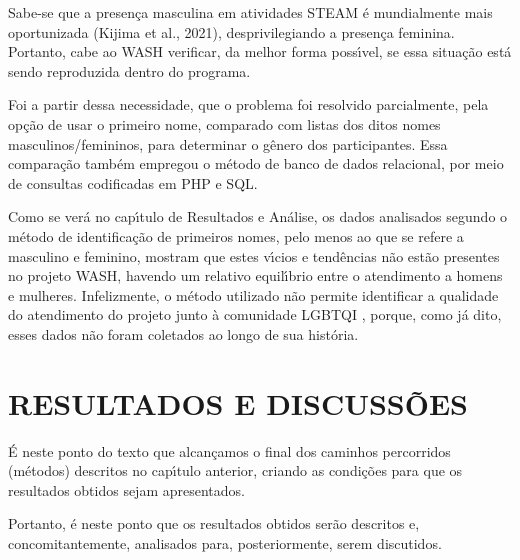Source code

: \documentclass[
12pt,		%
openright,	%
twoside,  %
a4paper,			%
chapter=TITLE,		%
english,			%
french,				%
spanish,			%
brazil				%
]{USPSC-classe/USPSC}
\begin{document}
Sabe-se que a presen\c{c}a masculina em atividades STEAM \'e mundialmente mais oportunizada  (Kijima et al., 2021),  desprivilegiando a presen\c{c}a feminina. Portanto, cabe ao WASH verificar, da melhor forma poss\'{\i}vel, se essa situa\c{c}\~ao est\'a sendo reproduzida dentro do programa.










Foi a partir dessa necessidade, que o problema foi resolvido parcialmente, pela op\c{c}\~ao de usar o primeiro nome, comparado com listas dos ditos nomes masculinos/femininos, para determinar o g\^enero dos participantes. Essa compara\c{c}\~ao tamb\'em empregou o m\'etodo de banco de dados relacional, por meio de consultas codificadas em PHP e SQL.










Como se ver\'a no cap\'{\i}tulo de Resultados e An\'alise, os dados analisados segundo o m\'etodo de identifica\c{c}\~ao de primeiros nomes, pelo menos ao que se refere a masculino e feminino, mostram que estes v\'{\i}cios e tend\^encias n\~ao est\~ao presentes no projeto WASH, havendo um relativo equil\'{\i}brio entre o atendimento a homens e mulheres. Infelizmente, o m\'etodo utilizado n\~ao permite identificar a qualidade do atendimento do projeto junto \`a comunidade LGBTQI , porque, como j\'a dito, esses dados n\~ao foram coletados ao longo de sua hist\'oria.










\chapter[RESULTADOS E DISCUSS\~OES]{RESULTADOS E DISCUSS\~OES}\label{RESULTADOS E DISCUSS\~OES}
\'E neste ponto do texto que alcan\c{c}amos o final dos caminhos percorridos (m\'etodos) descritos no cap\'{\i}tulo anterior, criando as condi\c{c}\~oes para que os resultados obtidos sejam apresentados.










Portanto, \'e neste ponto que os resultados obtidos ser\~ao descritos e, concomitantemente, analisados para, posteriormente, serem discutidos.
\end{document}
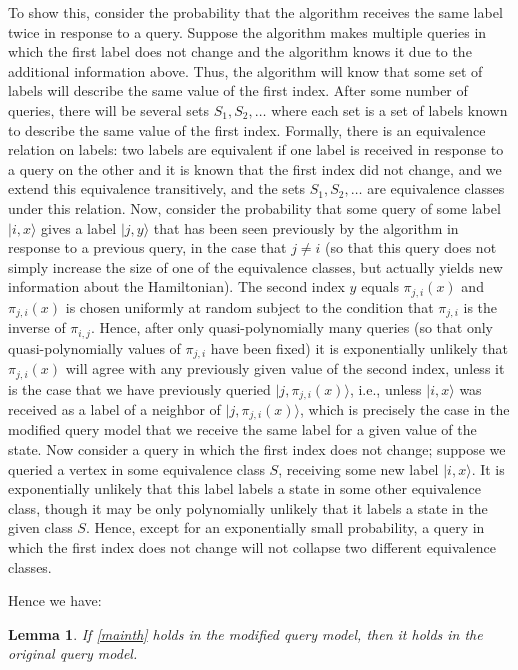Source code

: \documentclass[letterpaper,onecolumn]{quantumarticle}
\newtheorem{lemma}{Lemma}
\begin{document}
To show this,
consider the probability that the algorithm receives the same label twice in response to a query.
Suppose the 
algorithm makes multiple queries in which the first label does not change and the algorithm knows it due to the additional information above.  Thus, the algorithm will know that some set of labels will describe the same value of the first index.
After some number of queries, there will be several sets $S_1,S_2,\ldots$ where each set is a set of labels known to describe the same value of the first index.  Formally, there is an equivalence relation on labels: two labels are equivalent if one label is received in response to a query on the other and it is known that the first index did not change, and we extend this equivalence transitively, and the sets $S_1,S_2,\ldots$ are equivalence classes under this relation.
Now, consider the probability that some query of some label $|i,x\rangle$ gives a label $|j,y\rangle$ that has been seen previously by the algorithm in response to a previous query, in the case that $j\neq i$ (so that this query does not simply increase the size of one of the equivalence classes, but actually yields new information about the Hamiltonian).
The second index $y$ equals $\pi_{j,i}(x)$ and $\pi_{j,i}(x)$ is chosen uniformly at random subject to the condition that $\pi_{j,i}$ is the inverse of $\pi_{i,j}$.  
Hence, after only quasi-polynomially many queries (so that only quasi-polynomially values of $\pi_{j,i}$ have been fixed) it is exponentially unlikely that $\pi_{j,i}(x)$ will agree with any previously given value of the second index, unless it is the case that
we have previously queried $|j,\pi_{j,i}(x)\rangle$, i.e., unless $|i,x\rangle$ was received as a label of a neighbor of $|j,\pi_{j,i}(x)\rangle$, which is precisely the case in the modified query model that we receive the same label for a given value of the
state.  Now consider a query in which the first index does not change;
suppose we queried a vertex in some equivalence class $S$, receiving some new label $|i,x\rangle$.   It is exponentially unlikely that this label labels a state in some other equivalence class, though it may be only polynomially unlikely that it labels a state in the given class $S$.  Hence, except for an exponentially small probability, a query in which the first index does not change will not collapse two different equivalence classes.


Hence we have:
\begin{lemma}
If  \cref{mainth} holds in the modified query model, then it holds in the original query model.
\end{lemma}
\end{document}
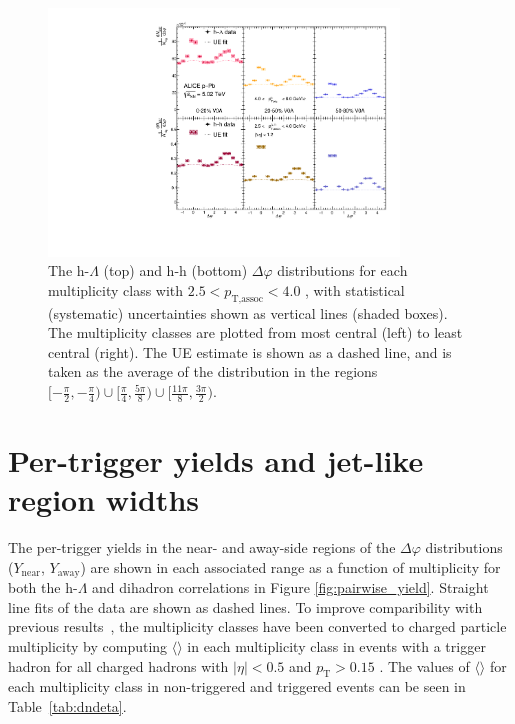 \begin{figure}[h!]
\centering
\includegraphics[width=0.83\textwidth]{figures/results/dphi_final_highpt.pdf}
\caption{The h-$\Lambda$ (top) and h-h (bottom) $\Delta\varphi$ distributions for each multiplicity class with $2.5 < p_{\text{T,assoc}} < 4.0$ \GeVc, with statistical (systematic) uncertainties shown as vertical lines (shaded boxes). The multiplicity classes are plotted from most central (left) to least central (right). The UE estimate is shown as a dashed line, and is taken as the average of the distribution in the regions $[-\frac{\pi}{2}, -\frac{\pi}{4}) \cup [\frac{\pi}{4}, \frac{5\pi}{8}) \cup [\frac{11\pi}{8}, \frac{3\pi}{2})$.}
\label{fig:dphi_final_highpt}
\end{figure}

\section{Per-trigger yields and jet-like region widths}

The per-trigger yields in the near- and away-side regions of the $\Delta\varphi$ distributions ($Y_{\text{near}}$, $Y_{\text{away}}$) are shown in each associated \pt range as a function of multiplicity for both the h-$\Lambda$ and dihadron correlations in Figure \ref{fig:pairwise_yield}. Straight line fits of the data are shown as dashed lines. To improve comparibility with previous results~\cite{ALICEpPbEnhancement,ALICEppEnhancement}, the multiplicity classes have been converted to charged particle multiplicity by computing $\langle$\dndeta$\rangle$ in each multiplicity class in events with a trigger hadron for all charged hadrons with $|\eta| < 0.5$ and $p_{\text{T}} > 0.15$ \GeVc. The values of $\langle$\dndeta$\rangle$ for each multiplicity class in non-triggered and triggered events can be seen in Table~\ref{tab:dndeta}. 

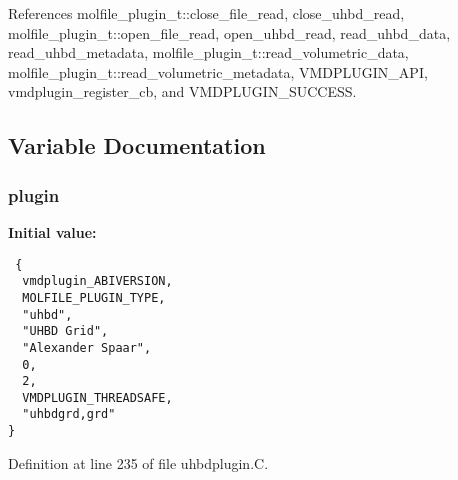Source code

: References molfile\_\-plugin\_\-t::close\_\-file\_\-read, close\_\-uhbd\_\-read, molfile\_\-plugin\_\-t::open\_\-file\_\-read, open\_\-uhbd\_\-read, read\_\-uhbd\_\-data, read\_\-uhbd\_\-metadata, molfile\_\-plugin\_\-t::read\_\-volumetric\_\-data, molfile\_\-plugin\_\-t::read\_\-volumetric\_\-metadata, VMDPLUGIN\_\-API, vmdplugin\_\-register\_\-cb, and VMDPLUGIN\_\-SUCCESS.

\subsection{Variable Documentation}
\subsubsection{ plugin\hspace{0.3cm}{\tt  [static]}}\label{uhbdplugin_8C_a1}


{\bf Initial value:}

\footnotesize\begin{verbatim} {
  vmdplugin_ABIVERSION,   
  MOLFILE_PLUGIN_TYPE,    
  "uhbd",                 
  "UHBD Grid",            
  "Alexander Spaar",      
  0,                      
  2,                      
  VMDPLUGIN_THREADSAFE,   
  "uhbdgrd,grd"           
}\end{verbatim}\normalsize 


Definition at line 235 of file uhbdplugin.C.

**Directions:** Go through the lines above and tally those with the string "modified". The total is all that is needed.

**Solved problem:** 2